Tiago Lacrau – Há aqui alguns clichés do rock que nós não recusámos, como teres nomes de bandas que são bichos (The Beatles – escaravelhos; Scorpions – escorpiões). Por outro lado, desde que os meus filhos começaram a nascer, eu apercebi-me de que, na música infantil, os animais ocupam um lugar muito importante e, para mim, que tento cada vez simplificar cada vez mais a minha música, porque hoje não me fascina ter uma letra que dê um ar de “ah, isto é tão profundo!”. Vou ser-te sincero! Quando oiço algumas pessoas a escrever num registo demasiado denso, acho que se trata de uma máscara de superficialidade e sinto até que os autores que mais gosto de ler não tentam simular densidade. Além disso, quando falo em animais, relaciono-me também com a Bíblia, que está cheia de fauna e de criação. Provavelmente, isso transparece, de alguma forma, na minha música sem eu estar muito alerta disso…aliás, tu detectaste isso melhor que eu. Isto é também uma das coisas que tem mais piada, que é quando fazes coisas, o facto de as pessoas, ouvirem, lerem e interpretarem algo sobre ti que nunca tinhas considerado.
No vosso MySpace, há um tema chamado “Canção para a Margarida Marinho” e, agora, no novo álbum, sai também uma “Canção para a Alexandra Lencastre”. Há alguma insistência temática em actrizes participantes em novelas televisivas?
Tiago Lacrau – (Risos) Não, a “Margarida Marinho” foi gravada antes quando, em Lisboa, estavam afixados, por todo o lado, cartazes das “Confissões das Mulheres de 30”, um teatro onde ela entrou e foi inevitável não compor esta canção. Já em “Canção para Alexandra Lencastre”, passamos uma mensagem de preocupação pela própria actriz e um apelo à sua preservação como figura social sempre tão exposta.
Os Lacraus encaram o lobo é o nome do disco que saiu este ano, mas, na capa, puseram a Flannery O Connor a servir-vos bebidas. Qual é a relação entre a escritora e o álbum?

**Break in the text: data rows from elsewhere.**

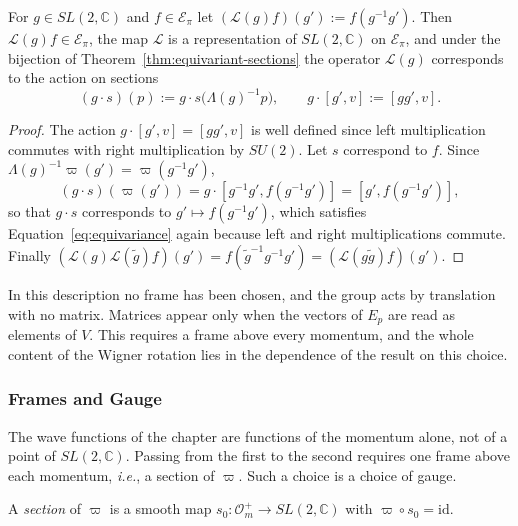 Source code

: \begin{proposition}\label{prop:action-equivariant}
	For $g\in SL(2,\mathbb{C})$ and $f\in\mathcal{E}_\pi$ let $(\mathcal{L}(g)f)(g'):=f(g^{-1}g')$. Then $\mathcal{L}(g)f\in\mathcal{E}_\pi$, the map $\mathcal{L}$ is a representation of $SL(2,\mathbb{C})$ on $\mathcal{E}_\pi$, and under the bijection of Theorem~\ref{thm:equivariant-sections} the operator $\mathcal{L}(g)$ corresponds to the action on sections
	\begin{equation*}
		(g\cdot s)(p):=g\cdot s\big(\Lambda(g)^{-1}p\big),\qquad g\cdot[g',v]:=[gg',v].
	\end{equation*}
\end{proposition}

\begin{proof}
	The action $g\cdot[g',v]=[gg',v]$ is well defined since left multiplication commutes with right multiplication by $SU(2)$. Let $s$ correspond to $f$. Since $\Lambda(g)^{-1}\varpi(g')=\varpi(g^{-1}g')$,
	\begin{equation*}
		(g\cdot s)(\varpi(g'))=g\cdot[g^{-1}g',f(g^{-1}g')]=[g',f(g^{-1}g')],
	\end{equation*}
	so that $g\cdot s$ corresponds to $g'\mapsto f(g^{-1}g')$, which satisfies Equation~\eqref{eq:equivariance} again because left and right multiplications commute. Finally $(\mathcal{L}(g)\mathcal{L}(\tilde{g})f)(g')=f(\tilde{g}^{-1}g^{-1}g')=(\mathcal{L}(g\tilde{g})f)(g')$.
\end{proof}

\begin{remark}
	In this description no frame has been chosen, and the group acts by translation with no matrix. Matrices appear only when the vectors of $E_p$ are read as elements of $V$. This requires a frame above every momentum, and the whole content of the Wigner rotation lies in the dependence of the result on this choice.
\end{remark}

\subsubsection*{Frames and Gauge}

The wave functions of the chapter are functions of the momentum alone, not of a point of $SL(2,\mathbb{C})$. Passing from the first to the second requires one frame above each momentum, \textit{i.e.}, a section of $\varpi$. Such a choice is a choice of gauge.

\begin{definition}\label{def:section-principal}
	A \emph{section} of $\varpi$ is a smooth map $s_0:\mathcal{O}_m^+\to SL(2,\mathbb{C})$ with $\varpi\circ s_0=\mathrm{id}$.
\end{definition}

Tiago Lacrau – Nós não tínhamos a ideia de gravar um disco que parecesse conceptual, mas se houver alguma justiça por ter sido colocada a O Connor na capa foi porque o primeiro tema do disco foi a canção para Flannery O Connor. Como estava a ler uns ensaios dela, fiquei muito inspirado e escrevi sobre ela. Quando o disco estava gravado, pensámos num título e numa capa. Tínhamos, então, um bom amigo e grande desenhador, o André Trindade, que nos desenhou a capa e pensámos até certo ponto se não era boa ideia desenharmos a Flanny O Connor a servir-nos connosco à mesa, já que algumas partes da canção falam da vida dela, pois foi alguém que, durante muitos anos, lutou contra a doença do lúpus (cuja palavra de origem latina significa lobo). De certa forma, o conceito de enfrentar o lobo, ainda por cima por parte de alguém que viveu tão debilitada, foi um grande encorajamento e exemplo de resistência e motivação para nós. Apesar de não conceptual, esta escritora é uma das personagens que o habita. Acredito que as pessoas mais fortes são as que mais servem (claro que ouves isto de uma pessoa de fé). O serviço não é um sinal de fraqueza, mas sim de força.
O que é que um leitor da Punch pode esperar do disco e dos próximos concertos d’Os Lacraus?
Tiago Lacrau – Eu encontro uma característica que espero que tenha a ver com os dois. O disco está simples, com sonoridade rock muito elementar, sem pretensões. Agora, é um trabalho, onde nós nos tentamos pôr às cavalitas das nossas referências preferidas, como The Clash e Bruce Springsteen (ambos figuram na capa, se repararem). Por outro lado, pretendemos transbordar este tipo de simplicidade e excesso para o concerto; fazer algo não de grandes palcos, mas, do género, tu estares num tapete a tocar e as pessoas à tua volta, deixando que as músicas estejam a fazer as coisas por si próprias e não tanto estar dependente de um conceito. No fundo, manter as coisas simples e sem grandes sofisticações…é bom que tu tentes fazer valer os discos não daquilo que tu queres que eles sejam, mas daquilo que eles de facto já são.